Piezocomposite materials: Piezocomposites are a form of piezoceramic material surrounded by piezoelectrically passive polymer which have excellent performance. A preferred piezocomposite is the 1-3 piezocomposite. 1-3 piezocomposite materials are piezoelectric ceramics combined with non-piezoelectric polymers which are arrays of piezoceramic rods in a polymer matrix. Another piezocomposite is the 2-2 composite, which is an array of alternating piezoceramic strips. The number designations refer to the mechanical connectivity of the active and inactive phases. Injection molded piezocomposite materials can be made having resonant frequencies between 50 kHz and 1 MHz. Methods for making such piezoelectric ceramic/polymer composite transducers are described in U.S. Pat. No. 5,340,510 to Bowen. Piezocomposite materials and arrays are described in U.S. Pat. No. 6,806,622 to Schmidt et al., and U.S. Pat. No. 6,277,299 to Seyed-Bolorforosh, each of these are hereby incorporated herein by reference in their entirety.
Piezoelectric fiber composites have fiber piezoelectric elements embedded in epoxy in a random pattern. Piezoelectric fiber composites are suitable for resonant frequencies between 40 kHz and 6 MHz, whereas monoliths (bulk PZT or lead-zirconate-titanate, ceramics) are recommended outside this range.
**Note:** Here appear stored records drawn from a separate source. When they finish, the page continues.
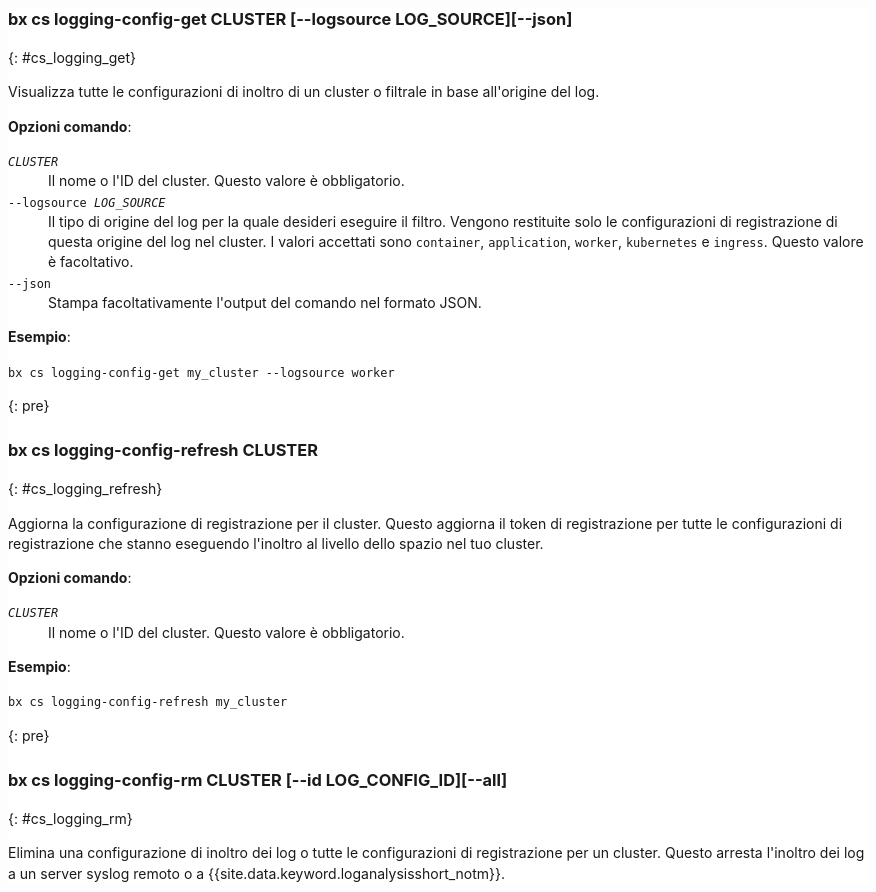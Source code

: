 ### bx cs logging-config-get CLUSTER [--logsource LOG_SOURCE][--json]
{: #cs_logging_get}

Visualizza tutte le configurazioni di inoltro di un cluster o filtrale in base all'origine del log.

<strong>Opzioni comando</strong>:

   <dl>
   <dt><code><em>CLUSTER</em></code></dt>
   <dd>Il nome o l'ID del cluster. Questo valore è obbligatorio.</dd>
   <dt><code>--logsource <em>LOG_SOURCE</em></code></dt>
   <dd>Il tipo di origine del log per la quale desideri eseguire il filtro. Vengono restituite solo le configurazioni di registrazione di questa origine del log nel cluster. I valori accettati sono <code>container</code>, <code>application</code>, <code>worker</code>, <code>kubernetes</code> e <code>ingress</code>. Questo valore è facoltativo.</dd>
   <dt><code>--json</code></dt>
   <dd>Stampa facoltativamente l'output del comando nel formato JSON.</dd>
   </dl>

**Esempio**:

  ```
  bx cs logging-config-get my_cluster --logsource worker
  ```
  {: pre}


### bx cs logging-config-refresh CLUSTER
{: #cs_logging_refresh}

Aggiorna la configurazione di registrazione per il cluster. Questo aggiorna il token di registrazione per tutte le configurazioni di registrazione che stanno eseguendo l'inoltro al livello dello spazio nel tuo cluster.

<strong>Opzioni comando</strong>:

   <dl>
   <dt><code><em>CLUSTER</em></code></dt>
   <dd>Il nome o l'ID del cluster. Questo valore è obbligatorio.</dd>
   </dl>

**Esempio**:

  ```
  bx cs logging-config-refresh my_cluster
  ```
  {: pre}


### bx cs logging-config-rm CLUSTER [--id LOG_CONFIG_ID][--all]
{: #cs_logging_rm}

Elimina una configurazione di inoltro dei log o tutte le configurazioni di registrazione per un cluster. Questo arresta l'inoltro dei log a un server syslog remoto o a {{site.data.keyword.loganalysisshort_notm}}.
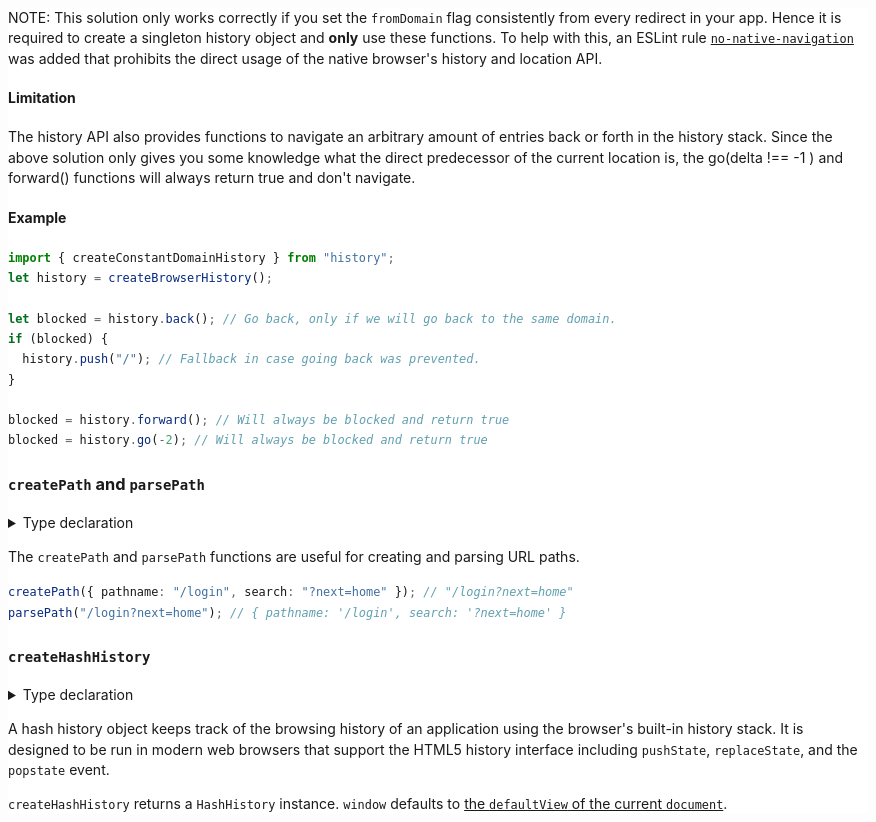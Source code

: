 NOTE: This solution only works correctly if you set the `fromDomain` flag consistently from every redirect in your app. Hence it is required to create a singleton history object and **only** use these functions.
To help with this, an ESLint rule [`no-native-navigation`](../rules/no-native-navigation.js) was added that prohibits the direct usage of the native browser's history and location API.

#### Limitation

The history API also provides functions to navigate an arbitrary amount of entries back or forth in the history stack. Since the above solution only gives you some knowledge what the direct predecessor of the current location is, the go(delta !== -1 ) and forward() functions will always return true and don't navigate.

#### Example

```ts
import { createConstantDomainHistory } from "history";
let history = createBrowserHistory();

let blocked = history.back(); // Go back, only if we will go back to the same domain.
if (blocked) {
  history.push("/"); // Fallback in case going back was prevented.
}

blocked = history.forward(); // Will always be blocked and return true
blocked = history.go(-2); // Will always be blocked and return true
```

<a name="createpath"></a>
<a name="parsepath"></a>
<a name="createpath-and-parsepath"></a>

### `createPath` and `parsePath`

<details><summary>Type declaration</summary></details>

The `createPath` and `parsePath` functions are useful for creating and parsing URL paths.

```ts
createPath({ pathname: "/login", search: "?next=home" }); // "/login?next=home"
parsePath("/login?next=home"); // { pathname: '/login', search: '?next=home' }
```

<a name="createhashhistory"></a>
<a name="hashhistory"></a>

### `createHashHistory`

<details><summary>Type declaration</summary></details>

A hash history object keeps track of the browsing history of an application using the browser's built-in history stack. It is designed to be run in modern web browsers that support the HTML5 history interface including `pushState`, `replaceState`, and the `popstate` event.

`createHashHistory` returns a `HashHistory` instance. `window` defaults to [the `defaultView` of the current `document`](https://developer.mozilla.org/en-US/docs/Web/API/Document/defaultView).
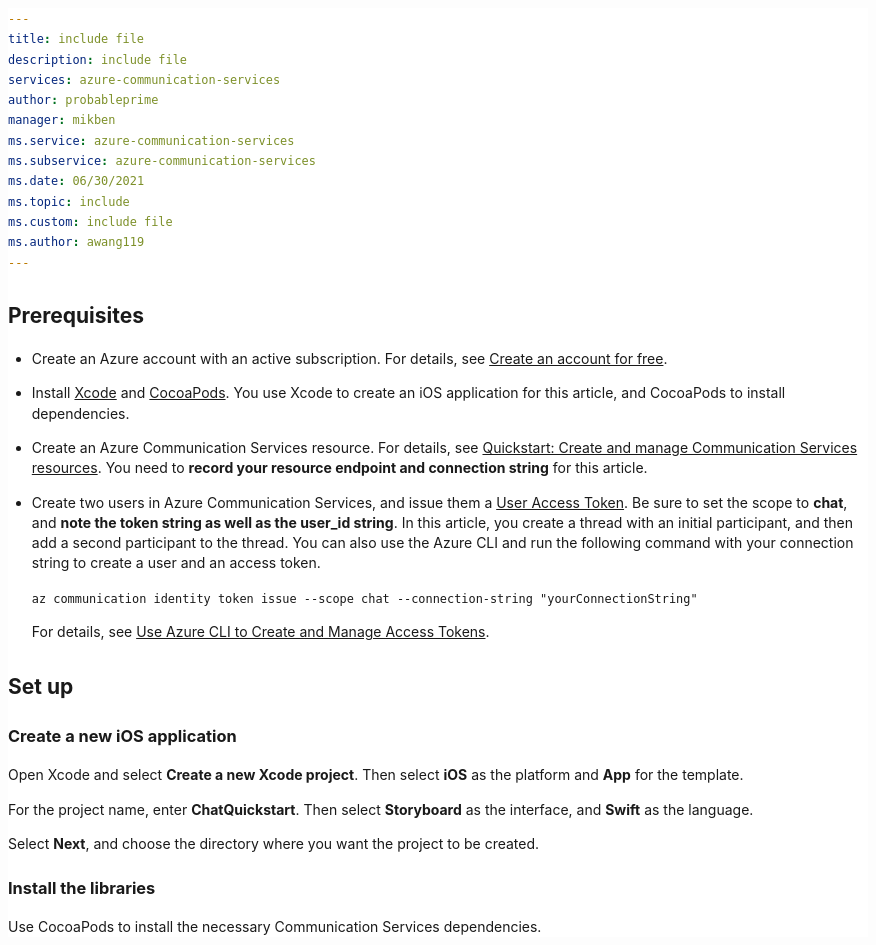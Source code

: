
 ```yaml
---
title: include file
description: include file
services: azure-communication-services
author: probableprime
manager: mikben
ms.service: azure-communication-services
ms.subservice: azure-communication-services
ms.date: 06/30/2021
ms.topic: include
ms.custom: include file
ms.author: awang119
---
```


## Prerequisites

- Create an Azure account with an active subscription. For details, see [Create an account for free](https://azure.microsoft.com/free/?WT.mc_id=A261C142F). 
- Install [Xcode](https://developer.apple.com/xcode/) and [CocoaPods](https://cocoapods.org/). You use Xcode to create an iOS application for this article, and CocoaPods to install dependencies.
- Create an Azure Communication Services resource. For details, see [Quickstart: Create and manage Communication Services resources](../../create-communication-resource.md). You need to **record your resource endpoint and connection string** for this article.
- Create two users in Azure Communication Services, and issue them a [User Access Token](../../identity/access-tokens.md). Be sure to set the scope to **chat**, and **note the token string as well as the user_id string**. In this article, you create a thread with an initial participant, and then add a second participant to the thread. You can also use the Azure CLI and run the following command with your connection string to create a user and an access token.

  ```azurecli-interactive
  az communication identity token issue --scope chat --connection-string "yourConnectionString"
  ```

  For details, see [Use Azure CLI to Create and Manage Access Tokens](../../identity/access-tokens.md?pivots=platform-azcli).

## Set up

### Create a new iOS application

Open Xcode and select **Create a new Xcode project**. Then select **iOS** as the platform and **App** for the template.

For the project name, enter **ChatQuickstart**. Then select **Storyboard** as the interface, and **Swift** as the language.

Select **Next**, and choose the directory where you want the project to be created.

### Install the libraries

Use CocoaPods to install the necessary Communication Services dependencies.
Piezoelectric fiber composites can be machined into various shapes including concave surfaces.
Ultrasound Transducer Heads: The preferred transducer heads of the present invention comprise an array of high frequency piezoelectric crystal elements mounted in the transducer head capable of delivering frequencies of 7.5 MHz or greater, and a low frequency piezocomposite element mounted in the transducer head capable of delivering frequencies of 0.25 MHz to 1.5 MHz at an intensity of about 0.25 W/cm2 to 2.0 W/cm2. The high frequency array of the transducer head can be used for diagnostic purposes and can be used to as a means to visualize and direct the low frequency ultrasound energy to the proper location. The low frequency piezocomposites can be shaped to focus the beam.
While the present invention is described herein with reference to illustrated embodiments, it should be understood that the invention is not limited hereto. Those having ordinary skill in the art and access to the teachings herein will recognize additional modifications and embodiments within the scope thereof. Therefore, the present invention is limited only by the Claims attached herein.